Waynflete student, 16, turns soccer skills into national title

Patrick Shaw, an up and coming Waynflete junior, performs a freestyle football trick during a demonstration on Wednesday. Shaw competes internationally in Prague and is preparing for the world championship in November in Miami. Ben McCanna / Personal Photographer

YARMOUTH — When high school soccer practice begins next week, Waynflete will be missing his left wing.

Patrick Shaw will juggle a soccer ball not in Portland but in the Czech Republic. He will be one of a dozen Americans among approximately 550 competitors at the Super Ball in Prague.

Shaw, 16, participates in a fledgling sport called freestyle football. It’s basically doing tricks with a soccer ball, but Shaw’s background in break dancing elevates his routines to something approaching art.

Her skills landed her a role in a TV commercial and garnered nearly 6,000 Instagram followers. And last weekend in New York, Shaw won the U.S. Championship and a spot in the sport’s World Finals this fall.

Back in Maine this week, Shaw showed off his artistry on the grass court at Yarmouth High, tapping the ball from foot to foot, twirling one foot around the ball while he was in the air not once, not twice, but three times before intercepting it with the same foot before the ball hit the turf.

Looking like he should be in a Harlem Globetrotters pre-game circle, Shaw effortlessly flipped the ball over his head and caught it between his shoulders on the back of his neck. At one point he tossed the ball in the air, somersaulted backwards and caught the ball with his knees before landing.

The week-long competition in Prague marks the first international event for Shaw, who got into freestyle football at the request of a Spanish exchange student who lived with Shaw’s family in North Yarmouth for a year in eighth grade.

Shaw won a national championship in the fledgling sport of freestyle football in New York. He leaves for Prague on Friday to participate in international competitions and prepare for the World Championship in November in Miami. Ben McCanna / Personal Photographer

“He introduced him to me,” Shaw said of Alvaro Obregon. “I had heard of it before, but I never really put the time into it. It was he who pushed me to do it. »

For three years prior to Obregon’s arrival, Shaw played for the New Hampshire-based Seacoast Academy football program, traveling three to four times a week for practices. He only played for Waynflete last fall and the Flyers won the Class C state title. The Maine Soccer Coaches Association selected him as a regional star.

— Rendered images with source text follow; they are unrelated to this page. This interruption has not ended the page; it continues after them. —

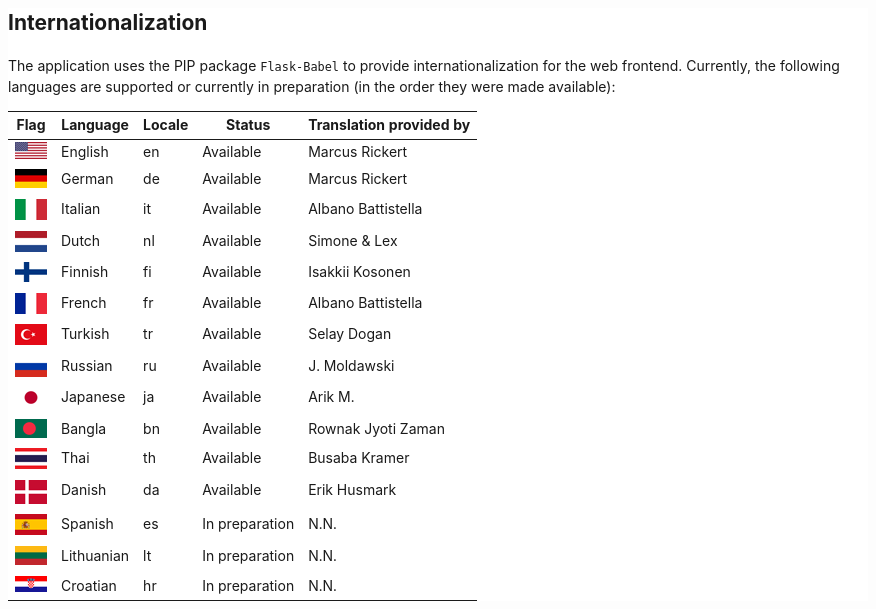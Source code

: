 ## Internationalization

The application uses the PIP package `Flask-Babel` to provide internationalization for the web frontend. Currently, 
the following languages are supported or currently in preparation (in the order they were made available):

| Flag                                                           | Language      | Locale | Status         | Translation provided by |
| ---------------------------------------------------------------| ------------- | ------ | -------------- | ------------------------|
| ![Flag USA](doc/united-states-of-america-flag-icon-32.png)     | English       | en     | Available      |  Marcus Rickert         |
| ![Flag Germany](doc/germany-flag-icon-32.png)                  | German        | de     | Available      |  Marcus Rickert         |
| ![Flag Italy](doc/italy-flag-icon-32.png)                      | Italian       | it     | Available      |  Albano Battistella     |
| ![Flag Netherlands](doc/netherlands-flag-icon-32.png)          | Dutch         | nl     | Available      |  Simone & Lex           |
| ![Flag Finland](doc/finland-flag-icon-32.png)                  | Finnish       | fi     | Available      |  Isakkii Kosonen        |
| ![Flag France](doc/france-flag-icon-32.png)                    | French        | fr     | Available      |  Albano Battistella     |
| ![Flag Turkey](doc/turkey-flag-icon-32.png)                    | Turkish       | tr     | Available      |  Selay Dogan            |
| ![Flag Russia](doc/russia-flag-icon-32.png)                    | Russian       | ru     | Available      |  J. Moldawski           |
| ![Flag Japan](doc/japan-flag-icon-32.png)                      | Japanese      | ja     | Available      |  Arik M.                |
| ![Flag Bangladesh](doc/bangladesh-flag-icon-32.png)            | Bangla        | bn     | Available      |  Rownak Jyoti Zaman     |
| ![Flag Thailand](doc/thailand-flag-icon-32.png)                | Thai          | th     | Available      |  Busaba Kramer          |
| ![Flag Denmark](doc/denmark-flag-icon-32.png)                  | Danish        | da     | Available      |  Erik Husmark           |
| ![Flag Spain](doc/spain-flag-icon-32.png)                      | Spanish       | es     | In preparation |  N.N.                   |
| ![Flag Lithuania](doc/lithuania-flag-icon-32.png)              | Lithuanian    | lt     | In preparation |  N.N.                   |
| ![Flag Croatia](doc/croatia-flag-icon-32.png)                  | Croatian      | hr     | In preparation |  N.N.                   |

“He kind of got burned out,” said his mother, Sue Ellen Shaw. “He’s a very good soccer player, but he really likes freestyle. They are considered two different sports.

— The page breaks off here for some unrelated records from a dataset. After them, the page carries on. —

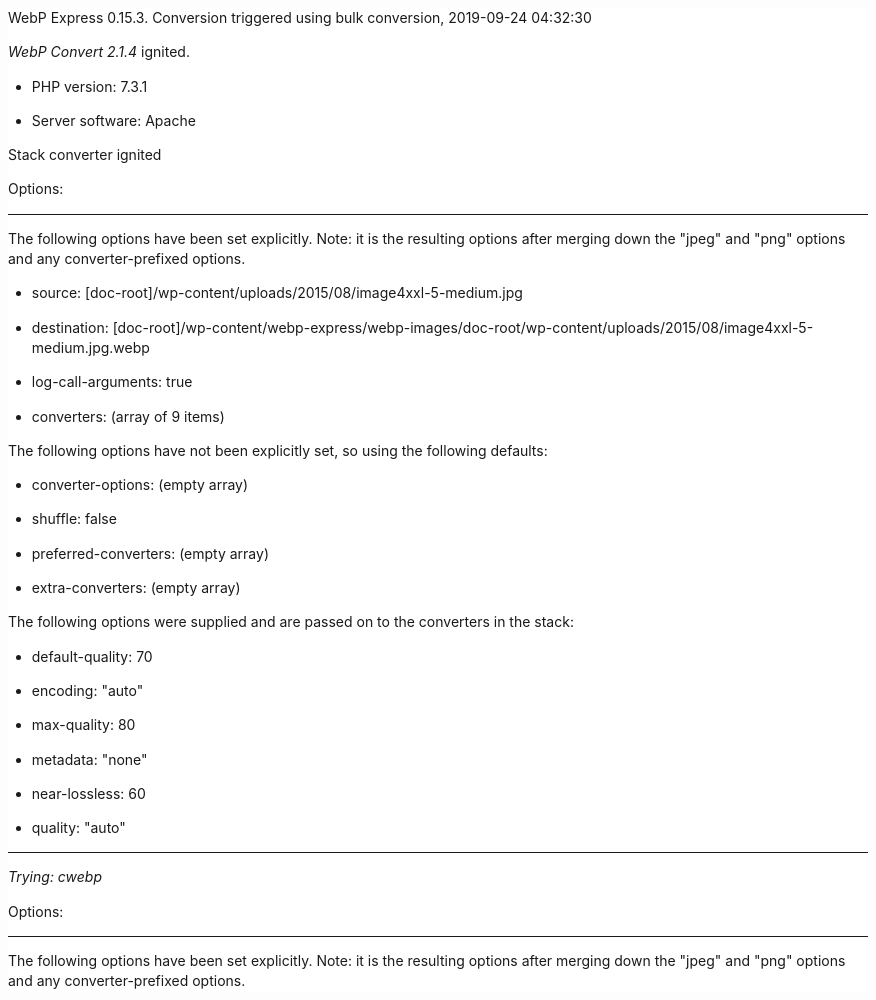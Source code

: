 WebP Express 0.15.3. Conversion triggered using bulk conversion, 2019-09-24 04:32:30


*WebP Convert 2.1.4*  ignited.

- PHP version: 7.3.1

- Server software: Apache


Stack converter ignited


Options:

------------

The following options have been set explicitly. Note: it is the resulting options after merging down the "jpeg" and "png" options and any converter-prefixed options.

- source: [doc-root]/wp-content/uploads/2015/08/image4xxl-5-medium.jpg

- destination: [doc-root]/wp-content/webp-express/webp-images/doc-root/wp-content/uploads/2015/08/image4xxl-5-medium.jpg.webp

- log-call-arguments: true

- converters: (array of 9 items)


The following options have not been explicitly set, so using the following defaults:

- converter-options: (empty array)

- shuffle: false

- preferred-converters: (empty array)

- extra-converters: (empty array)


The following options were supplied and are passed on to the converters in the stack:

- default-quality: 70

- encoding: "auto"

- max-quality: 80

- metadata: "none"

- near-lossless: 60

- quality: "auto"

------------



*Trying: cwebp* 


Options:

------------

The following options have been set explicitly. Note: it is the resulting options after merging down the "jpeg" and "png" options and any converter-prefixed options.
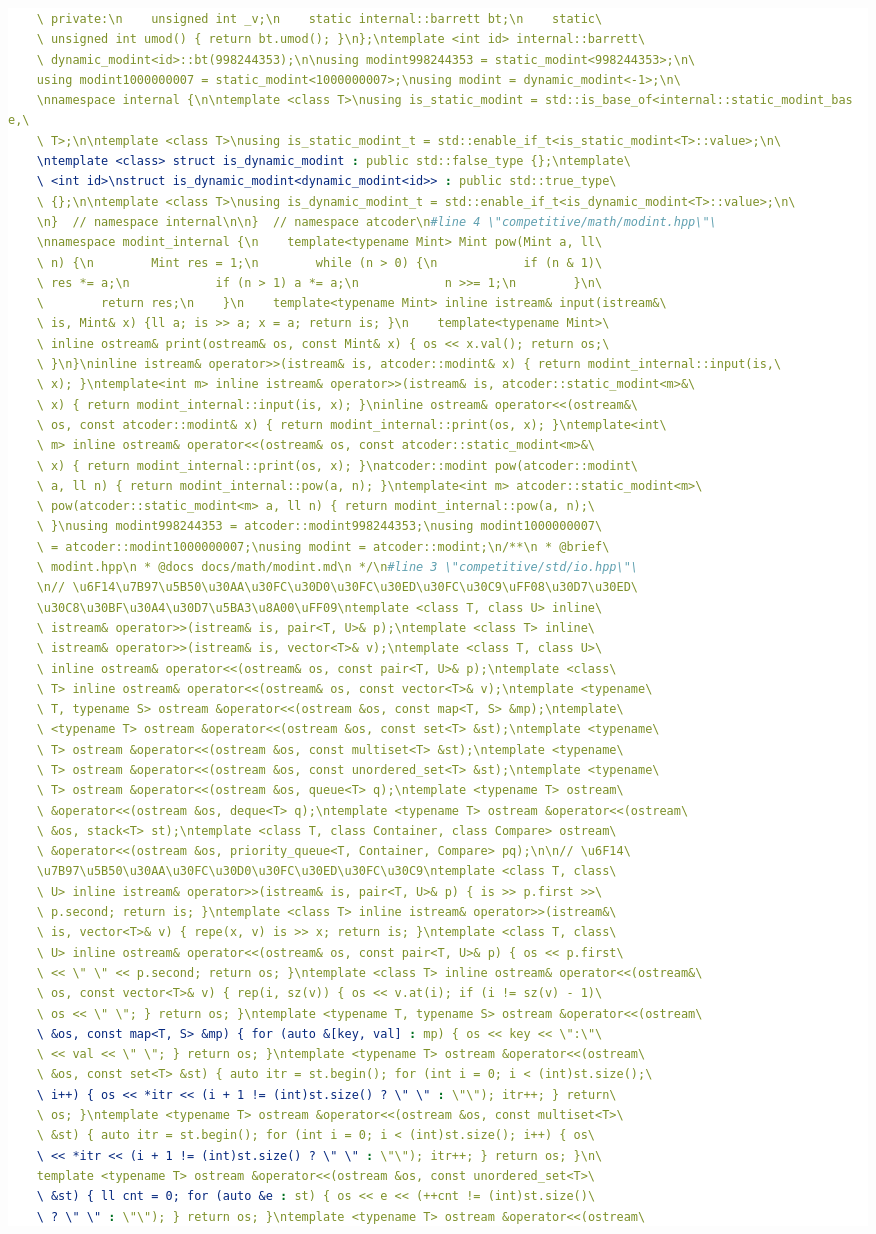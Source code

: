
 ```yaml
    \ private:\n    unsigned int _v;\n    static internal::barrett bt;\n    static\
    \ unsigned int umod() { return bt.umod(); }\n};\ntemplate <int id> internal::barrett\
    \ dynamic_modint<id>::bt(998244353);\n\nusing modint998244353 = static_modint<998244353>;\n\
    using modint1000000007 = static_modint<1000000007>;\nusing modint = dynamic_modint<-1>;\n\
    \nnamespace internal {\n\ntemplate <class T>\nusing is_static_modint = std::is_base_of<internal::static_modint_base,\
    \ T>;\n\ntemplate <class T>\nusing is_static_modint_t = std::enable_if_t<is_static_modint<T>::value>;\n\
    \ntemplate <class> struct is_dynamic_modint : public std::false_type {};\ntemplate\
    \ <int id>\nstruct is_dynamic_modint<dynamic_modint<id>> : public std::true_type\
    \ {};\n\ntemplate <class T>\nusing is_dynamic_modint_t = std::enable_if_t<is_dynamic_modint<T>::value>;\n\
    \n}  // namespace internal\n\n}  // namespace atcoder\n#line 4 \"competitive/math/modint.hpp\"\
    \nnamespace modint_internal {\n    template<typename Mint> Mint pow(Mint a, ll\
    \ n) {\n        Mint res = 1;\n        while (n > 0) {\n            if (n & 1)\
    \ res *= a;\n            if (n > 1) a *= a;\n            n >>= 1;\n        }\n\
    \        return res;\n    }\n    template<typename Mint> inline istream& input(istream&\
    \ is, Mint& x) {ll a; is >> a; x = a; return is; }\n    template<typename Mint>\
    \ inline ostream& print(ostream& os, const Mint& x) { os << x.val(); return os;\
    \ }\n}\ninline istream& operator>>(istream& is, atcoder::modint& x) { return modint_internal::input(is,\
    \ x); }\ntemplate<int m> inline istream& operator>>(istream& is, atcoder::static_modint<m>&\
    \ x) { return modint_internal::input(is, x); }\ninline ostream& operator<<(ostream&\
    \ os, const atcoder::modint& x) { return modint_internal::print(os, x); }\ntemplate<int\
    \ m> inline ostream& operator<<(ostream& os, const atcoder::static_modint<m>&\
    \ x) { return modint_internal::print(os, x); }\natcoder::modint pow(atcoder::modint\
    \ a, ll n) { return modint_internal::pow(a, n); }\ntemplate<int m> atcoder::static_modint<m>\
    \ pow(atcoder::static_modint<m> a, ll n) { return modint_internal::pow(a, n);\
    \ }\nusing modint998244353 = atcoder::modint998244353;\nusing modint1000000007\
    \ = atcoder::modint1000000007;\nusing modint = atcoder::modint;\n/**\n * @brief\
    \ modint.hpp\n * @docs docs/math/modint.md\n */\n#line 3 \"competitive/std/io.hpp\"\
    \n// \u6F14\u7B97\u5B50\u30AA\u30FC\u30D0\u30FC\u30ED\u30FC\u30C9\uFF08\u30D7\u30ED\
    \u30C8\u30BF\u30A4\u30D7\u5BA3\u8A00\uFF09\ntemplate <class T, class U> inline\
    \ istream& operator>>(istream& is, pair<T, U>& p);\ntemplate <class T> inline\
    \ istream& operator>>(istream& is, vector<T>& v);\ntemplate <class T, class U>\
    \ inline ostream& operator<<(ostream& os, const pair<T, U>& p);\ntemplate <class\
    \ T> inline ostream& operator<<(ostream& os, const vector<T>& v);\ntemplate <typename\
    \ T, typename S> ostream &operator<<(ostream &os, const map<T, S> &mp);\ntemplate\
    \ <typename T> ostream &operator<<(ostream &os, const set<T> &st);\ntemplate <typename\
    \ T> ostream &operator<<(ostream &os, const multiset<T> &st);\ntemplate <typename\
    \ T> ostream &operator<<(ostream &os, const unordered_set<T> &st);\ntemplate <typename\
    \ T> ostream &operator<<(ostream &os, queue<T> q);\ntemplate <typename T> ostream\
    \ &operator<<(ostream &os, deque<T> q);\ntemplate <typename T> ostream &operator<<(ostream\
    \ &os, stack<T> st);\ntemplate <class T, class Container, class Compare> ostream\
    \ &operator<<(ostream &os, priority_queue<T, Container, Compare> pq);\n\n// \u6F14\
    \u7B97\u5B50\u30AA\u30FC\u30D0\u30FC\u30ED\u30FC\u30C9\ntemplate <class T, class\
    \ U> inline istream& operator>>(istream& is, pair<T, U>& p) { is >> p.first >>\
    \ p.second; return is; }\ntemplate <class T> inline istream& operator>>(istream&\
    \ is, vector<T>& v) { repe(x, v) is >> x; return is; }\ntemplate <class T, class\
    \ U> inline ostream& operator<<(ostream& os, const pair<T, U>& p) { os << p.first\
    \ << \" \" << p.second; return os; }\ntemplate <class T> inline ostream& operator<<(ostream&\
    \ os, const vector<T>& v) { rep(i, sz(v)) { os << v.at(i); if (i != sz(v) - 1)\
    \ os << \" \"; } return os; }\ntemplate <typename T, typename S> ostream &operator<<(ostream\
    \ &os, const map<T, S> &mp) { for (auto &[key, val] : mp) { os << key << \":\"\
    \ << val << \" \"; } return os; }\ntemplate <typename T> ostream &operator<<(ostream\
    \ &os, const set<T> &st) { auto itr = st.begin(); for (int i = 0; i < (int)st.size();\
    \ i++) { os << *itr << (i + 1 != (int)st.size() ? \" \" : \"\"); itr++; } return\
    \ os; }\ntemplate <typename T> ostream &operator<<(ostream &os, const multiset<T>\
    \ &st) { auto itr = st.begin(); for (int i = 0; i < (int)st.size(); i++) { os\
    \ << *itr << (i + 1 != (int)st.size() ? \" \" : \"\"); itr++; } return os; }\n\
    template <typename T> ostream &operator<<(ostream &os, const unordered_set<T>\
    \ &st) { ll cnt = 0; for (auto &e : st) { os << e << (++cnt != (int)st.size()\
    \ ? \" \" : \"\"); } return os; }\ntemplate <typename T> ostream &operator<<(ostream\
```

Shaw also plays basketball in Waynflete and ran track in the spring. As a youngster, he learned break dancing through Casco Bay Movers and tried his hand at gymnastics when he was 10 years old.

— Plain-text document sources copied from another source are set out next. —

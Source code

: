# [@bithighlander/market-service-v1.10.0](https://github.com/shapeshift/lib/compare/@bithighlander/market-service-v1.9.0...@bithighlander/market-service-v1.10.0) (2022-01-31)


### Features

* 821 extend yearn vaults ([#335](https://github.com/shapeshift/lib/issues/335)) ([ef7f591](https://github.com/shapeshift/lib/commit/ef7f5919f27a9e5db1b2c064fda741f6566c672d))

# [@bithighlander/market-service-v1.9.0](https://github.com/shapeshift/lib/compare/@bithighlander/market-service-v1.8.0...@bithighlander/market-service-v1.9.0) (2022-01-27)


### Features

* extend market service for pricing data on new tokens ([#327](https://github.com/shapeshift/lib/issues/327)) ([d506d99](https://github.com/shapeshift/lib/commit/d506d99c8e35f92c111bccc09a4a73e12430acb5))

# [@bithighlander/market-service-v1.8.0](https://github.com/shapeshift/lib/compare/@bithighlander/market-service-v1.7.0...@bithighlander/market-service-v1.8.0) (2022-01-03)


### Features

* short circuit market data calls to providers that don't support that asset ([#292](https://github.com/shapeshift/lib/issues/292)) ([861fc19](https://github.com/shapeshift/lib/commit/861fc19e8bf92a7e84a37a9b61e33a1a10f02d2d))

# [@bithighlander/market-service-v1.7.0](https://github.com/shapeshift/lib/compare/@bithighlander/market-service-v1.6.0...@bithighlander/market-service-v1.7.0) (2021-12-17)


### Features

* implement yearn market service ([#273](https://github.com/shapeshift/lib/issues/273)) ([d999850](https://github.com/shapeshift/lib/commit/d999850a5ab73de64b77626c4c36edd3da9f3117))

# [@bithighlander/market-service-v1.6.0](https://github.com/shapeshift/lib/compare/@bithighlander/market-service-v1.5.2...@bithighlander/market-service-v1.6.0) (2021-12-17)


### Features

Standing 5 feet, 8½ inches and weighing 150 pounds, Shaw controls the ball as if on a string by standing, sitting, on his back, or briefly bracing himself on one or more hands out of two. His record for juggling a ball with his feet (and the occasional use of his knees) is 2,660, a record he set two years ago.

“After that, I thought to myself, this is too much to count,” he said. “I don’t do that anymore.”

Last weekend in New York, Shaw took on 32 competitors in the US Freestyle Championship. Two years ago he failed to make the last 16. Last year, he qualified in the top four. This year, the judges determined that Shaw was the best freestyler, giving him a spot in the Red Bull Street Style World Finals. This event is scheduled for Miami in mid-November, when it will face freestylers from over 50 nations.

Patrick Shaw of North Yarmouth, 16, qualified for the Red Bull Street Style World Freestyle Football Final after winning the USA Championship last weekend in New York. Photo Added/Patrick Shaw

Since 2008, Red Bull has hosted the World Finals, which feature champions from around 50 countries. The defending champion hails from Norway. Others came from Poland, Argentina, France, Great Britain and Japan.

Once a field is winnowed down to a manageable size of 16, a bracket format takes over in which two competitors with a ball alternate 30-second routines for a total of three minutes in a one-on-one battle . A panel of three judges decides the winner based on five categories: originality, execution, difficulty, versatility and control.

The eventing competition consists of five freestyle parts: upper body tricks, lower body tricks, seated positions, transitions, acrobatics and floor movements.

Freestyle football was born from football warm-up exercises, notably performed in the 1980s by Argentinian Diego Maradona. Shaw said he was Maine’s only freestyler. There are a few in Massachusetts, but most come from New York or Los Angeles.

“Some guys are more straight-forward football,” he said. “My style is more inclusive of break dancing.”

A talent agency has Shaw under contract and in February 2018 flew him to California to perform in a ad for Samsung’s Galaxy A80 mobile phone with a rotating camera.

“It was pretty cool,” Shaw said. “Once in a while someone will say, ‘Dude, I saw you on TV.'”

As for aspirations, Shaw hopes to become a professional freestyler. He spends two to three hours a day practicing his craft, perfecting tricks and inventing new ones.

“I’m open to college football,” he said. “But that’s my main thing.”